# Action item
Find the line with "- Use Lua for attacks" in the records below. Output exactly from there until after the line with "the FashionMNIST dataset.", without pictures.

[Dataset entries]
◆ ◆ ◆ ◆ ◆
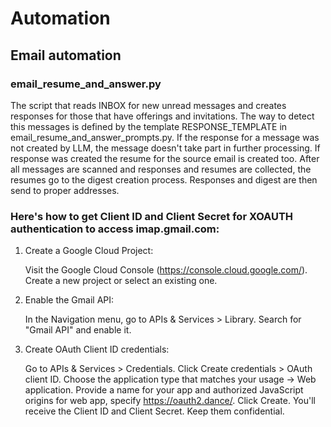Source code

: 
# Automation

## Email automation

### email_resume_and_answer.py

The script that reads INBOX for new unread messages and creates responses for those that have
offerings and invitations. The way to detect this messages is defined by the template RESPONSE_TEMPLATE in email_resume_and_answer_prompts.py.
If the response for a message was not created by LLM, the message doesn't take part in further processing.
If response was created the resume for the source email is created too.
After all messages are scanned and responses and resumes are collected, the resumes go to the digest
creation process.
Responses and digest are then send to proper addresses.

### Here's how to get Client ID and Client Secret for XOAUTH authentication to access imap.gmail.com:

1. Create a Google Cloud Project:

    Visit the Google Cloud Console (https://console.cloud.google.com/).
    Create a new project or select an existing one.

2. Enable the Gmail API:

    In the Navigation menu, go to APIs & Services > Library.
    Search for "Gmail API" and enable it.

3. Create OAuth Client ID credentials:

    Go to APIs & Services > Credentials.
    Click Create credentials > OAuth client ID.
    Choose the application type that matches your usage -> Web application.
    Provide a name for your app and authorized JavaScript origins for web app, specify https://oauth2.dance/.
    Click Create.
    You'll receive the Client ID and Client Secret. Keep them confidential.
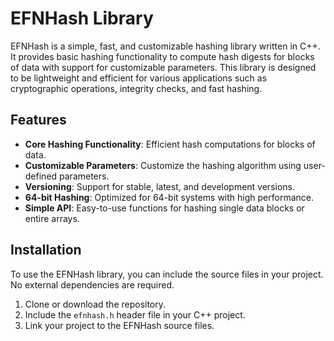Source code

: # EFNHash Library

EFNHash is a simple, fast, and customizable hashing library written in C++. It provides basic hashing functionality to compute hash digests for blocks of data with support for customizable parameters. This library is designed to be lightweight and efficient for various applications such as cryptographic operations, integrity checks, and fast hashing.

## Features

- **Core Hashing Functionality**: Efficient hash computations for blocks of data.
- **Customizable Parameters**: Customize the hashing algorithm using user-defined parameters.
- **Versioning**: Support for stable, latest, and development versions.
- **64-bit Hashing**: Optimized for 64-bit systems with high performance.
- **Simple API**: Easy-to-use functions for hashing single data blocks or entire arrays.

## Installation

To use the EFNHash library, you can include the source files in your project. No external dependencies are required.

1. Clone or download the repository.
2. Include the `efnhash.h` header file in your C++ project.
3. Link your project to the EFNHash source files.
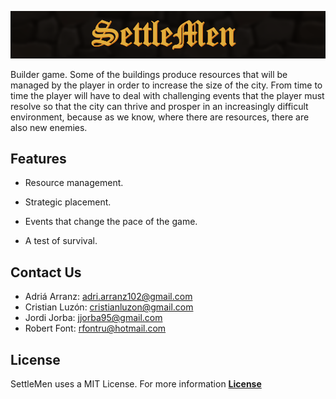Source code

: ![Banner](WikiResources/BannerPH03.png)

Builder game. Some of the buildings produce resources that will be managed by the player in order to increase the size of the city. From time to time the player will have to deal with challenging events that the player must resolve so that the city can thrive and prosper in an increasingly difficult environment, because as we know, where there are resources, there are also new enemies.

## Features


  - Resource management.

  - Strategic placement.

  - Events that change the pace of the game.

  - A test of survival.
  
## Contact Us
- Adriá Arranz: [adri.arranz102@gmail.com](adri.arranz102@gmail.com)
- Cristian Luzón: [cristianluzon@gmail.com](cristianluzon@gmail.com)
- Jordi Jorba: [jjorba95@gmail.com](jjorba95@gmail.com)
- Robert Font: [rfontru@hotmail.com](rfontru@hotmail.com)

## License
SettleMen uses a MIT License. For more information [**License**](https://github.com/RobertFont/AlphaProject/blob/master/LICENSE)

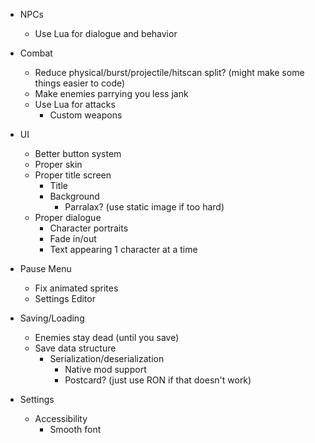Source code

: - NPCs
	- Use Lua for dialogue and behavior

- Combat
	- Reduce physical/burst/projectile/hitscan split? (might make some things easier to code)
	- Make enemies parrying you less jank
	- Use Lua for attacks 
		- Custom weapons

- UI
	- Better button system
	- Proper skin 
	- Proper title screen
		- Title
		- Background 
			- Parralax? (use static image if too hard)
	- Proper dialogue
		- Character portraits
		- Fade in/out
		- Text appearing 1 character at a time 

- Pause Menu
	- Fix animated sprites
	- Settings Editor

- Saving/Loading
	- Enemies stay dead (until you save)
	- Save data structure
		- Serialization/deserialization
			- Native mod support 
			- Postcard? (just use RON if that doesn't work)

- Settings
	- Accessibility
		- Smooth font
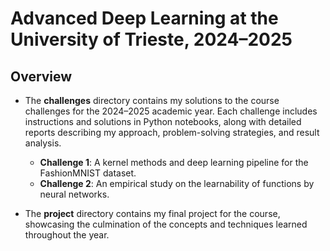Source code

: # Advanced Deep Learning at the University of Trieste, 2024–2025  

## Overview  

* The **challenges** directory contains my solutions to the course challenges for the 2024–2025 academic year. Each challenge includes instructions and solutions in Python notebooks, along with detailed reports describing my approach, problem-solving strategies, and result analysis.  

    * **Challenge 1**: A kernel methods and deep learning pipeline for the FashionMNIST dataset.  
    * **Challenge 2**: An empirical study on the learnability of functions by neural networks.  

* The **project** directory contains my final project for the course, showcasing the culmination of the concepts and techniques learned throughout the year.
◆ ◆ ◆ ◆ ◆
# Answer area
	- Use Lua for attacks 
		- Custom weapons

- UI
	- Better button system
	- Proper skin 
	- Proper title screen
		- Title
		- Background 
			- Parralax? (use static image if too hard)
	- Proper dialogue
		- Character portraits
		- Fade in/out
		- Text appearing 1 character at a time 

- Pause Menu
	- Fix animated sprites
	- Settings Editor

- Saving/Loading
	- Enemies stay dead (until you save)
	- Save data structure
		- Serialization/deserialization
			- Native mod support 
			- Postcard? (just use RON if that doesn't work)

- Settings
	- Accessibility
		- Smooth font
Source code

: # Advanced Deep Learning at the University of Trieste, 2024–2025  

## Overview  

* The **challenges** directory contains my solutions to the course challenges for the 2024–2025 academic year. Each challenge includes instructions and solutions in Python notebooks, along with detailed reports describing my approach, problem-solving strategies, and result analysis.  

    * **Challenge 1**: A kernel methods and deep learning pipeline for the FashionMNIST dataset.  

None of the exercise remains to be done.